Latest on this hit’n’miss production line are Glasvegas. A bunch of brylcreemed twenty-somethings boasting an unnerving resemblance to most of the Creation roster circa 1986, they’ve been called “the best group from Glasgow since The Mary Chain” by Alan McGee, thanks to a Spector-esque wall-of-sound delivered with the chin-jutting confidence of Oasis.

So, are Glasvegas truly a twenty-first century JAMC or just a modern day James King And The Lone Wolves? At their best, they’re worth every syllable of the hype. Opener “Flowers & Football Tops” swells fuzzily into focus, like a binge-drinking Ronettes, while “Geraldine” is more anthemic than any song about the social services has any right to be. Yes, that’s right, social services. Not for Glasvegas a subscription to the Bobby Gillespie book of rock’n’roll clichés.

Instead singer James Allen delivers tales of grief and resilience involving absent fathers (“Daddy’s Gone”), untimely death (“Flowers & Football Tops”) and city centre violence (“Stabbed”) in a broad Glaswegian brogue even the Proclaimers might think twice about.
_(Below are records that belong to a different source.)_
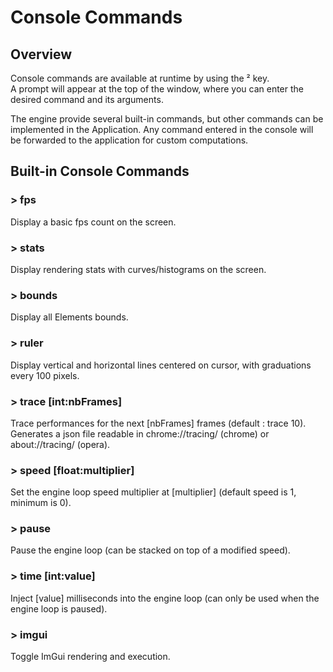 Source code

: # Console Commands

## Overview

Console commands are available at runtime by using the ² key.  
A prompt will appear at the top of the window, where you can enter the desired command and its arguments.  

The engine provide several built-in commands, but other commands can be implemented in the Application. Any command entered in the console will be forwarded to the application for custom computations.

## Built-in Console Commands

### > fps
Display a basic fps count on the screen.

### > stats
Display rendering stats with curves/histograms on the screen.

### > bounds
Display all Elements bounds.

### > ruler
Display vertical and horizontal lines centered on cursor, with graduations every 100 pixels.

### > trace [int:nbFrames]
Trace performances for the next [nbFrames] frames (default : trace 10).  
Generates a json file readable in chrome://tracing/ (chrome) or about://tracing/ (opera).

### > speed [float:multiplier]
Set the engine loop speed multiplier at [multiplier] (default speed is 1, minimum is 0).

### > pause
Pause the engine loop (can be stacked on top of a modified speed).

### > time [int:value]
Inject [value] milliseconds into the engine loop (can only be used when the engine loop is paused).

### > imgui
Toggle ImGui rendering and execution.
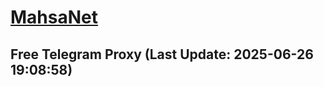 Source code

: 
# [MahsaNet](https://t.me/mahsa_net)
## Free Telegram Proxy (Last Update: 2025-06-26 19:08:58)

    
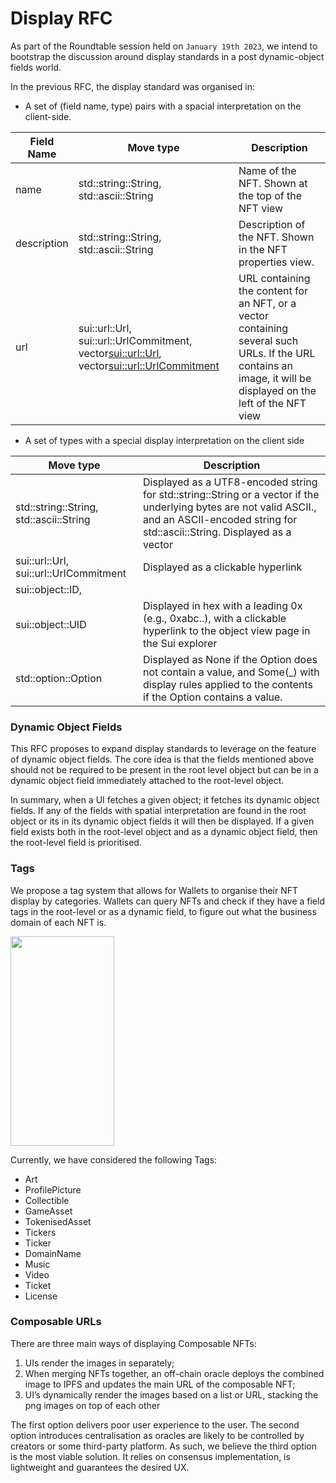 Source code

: # Display RFC

As part of the Roundtable session held on `January 19th 2023`, we intend to bootstrap the discussion around display standards in a post dynamic-object fields world.

In the previous RFC, the display standard was organised in:

- A set of (field name, type) pairs with a spacial interpretation on the client-side.

| Field Name  | Move type                                                                                      | Description                                                                                                                                                     |
| ----------- | ---------------------------------------------------------------------------------------------- | --------------------------------------------------------------------------------------------------------------------------------------------------------------- |
| name        | std::string::String, std::ascii::String                                                        | Name of the NFT. Shown at the top of the NFT view                                                                                                               |
| description | std::string::String, std::ascii::String                                                        | Description of the NFT. Shown in the NFT properties view.                                                                                                       |
| url         | sui::url::Url, sui::url::UrlCommitment, vector<sui::url::Url>, vector<sui::url::UrlCommitment> | URL containing the content for an NFT, or a vector containing several such URLs. If the URL contains an image, it will be displayed on the left of the NFT view |

- A set of types with a special display interpretation on the client side

| Move type                               | Description                                                                                                                                                                                    |
| --------------------------------------- | ---------------------------------------------------------------------------------------------------------------------------------------------------------------------------------------------- |
| std::string::String, std::ascii::String | Displayed as a UTF8-encoded string for std::string::String or a vector if the underlying bytes are not valid ASCII., and an ASCII-encoded string for std::ascii::String. Displayed as a vector |
| sui::url::Url, sui::url::UrlCommitment  | Displayed as a clickable hyperlink                                                                                                                                                             |
| sui::object::ID,                        |                                                                                                                                                                                                |
| sui::object::UID                        | Displayed in hex with a leading 0x (e.g., 0xabc..), with a clickable hyperlink to the object view page in the Sui explorer                                                                     |
| std::option::Option                     | Displayed as None if the Option does not contain a value, and Some(\_) with display rules applied to the contents if the Option contains a value.                                              |

### Dynamic Object Fields

This RFC proposes to expand display standards to leverage on the feature of dynamic object fields. The core idea is that the fields mentioned above should not be required to be present in the root level object but can be in a dynamic object field immediately attached to the root-level object.

In summary, when a UI fetches a given object; it fetches its dynamic object fields. If any of the fields with spatial interpretation are found in the root object or its in its dynamic object fields it will then be displayed. If a given field exists both in the root-level object and as a dynamic object field, then the root-level field is prioritised.

### Tags

We propose a tag system that allows for Wallets to organise their NFT display by categories. Wallets can query NFTs and check if they have a field tags in the root-level or as a dynamic field, to figure out what the business domain of each NFT is.

<img src="../assets/display.png" width="166" height="335" />

Currently, we have considered the following Tags:

- Art
- ProfilePicture
- Collectible
- GameAsset
- TokenisedAsset
- Tickers
- Ticker
- DomainName
- Music
- Video
- Ticket
- License

### Composable URLs

There are three main ways of displaying Composable NFTs:

1. UIs render the images in separately;
2. When merging NFTs together, an off-chain oracle deploys the combined image to IPFS and updates the main URL of the composable NFT;
3. UI’s dynamically render the images based on a list or URL, stacking the png images on top of each other

The first option delivers poor user experience to the user. The second option introduces centralisation as oracles are likely to be controlled by creators or some third-party platform. As such, we believe the third option is the most viable solution. It relies on consensus implementation, is lightweight and guarantees the desired UX.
Sometimes it pays not to listen too closely. “It’s My Own Cheating Heart That Makes Me Cry” finds him bellowing “Liar. Liar, liar/ Pants on fire” while “Go Square Go” features a chorus of “Here we fucking go!” which must sound great at Barrowlands on a Friday night, but may not wash in Tunbridge Wells.

Which brings us to the crux of the problem. Glasvegas have struck a chord because –like Oasis before them- their musical homages to their heroes (Roy Orbison, Suicide, vintage rockabilly) are so obviously heartfelt. Whether this can translate into sales is another matter. If you’re simply after retro thrills, though, these boozy anthems will provide you with one very happy hour.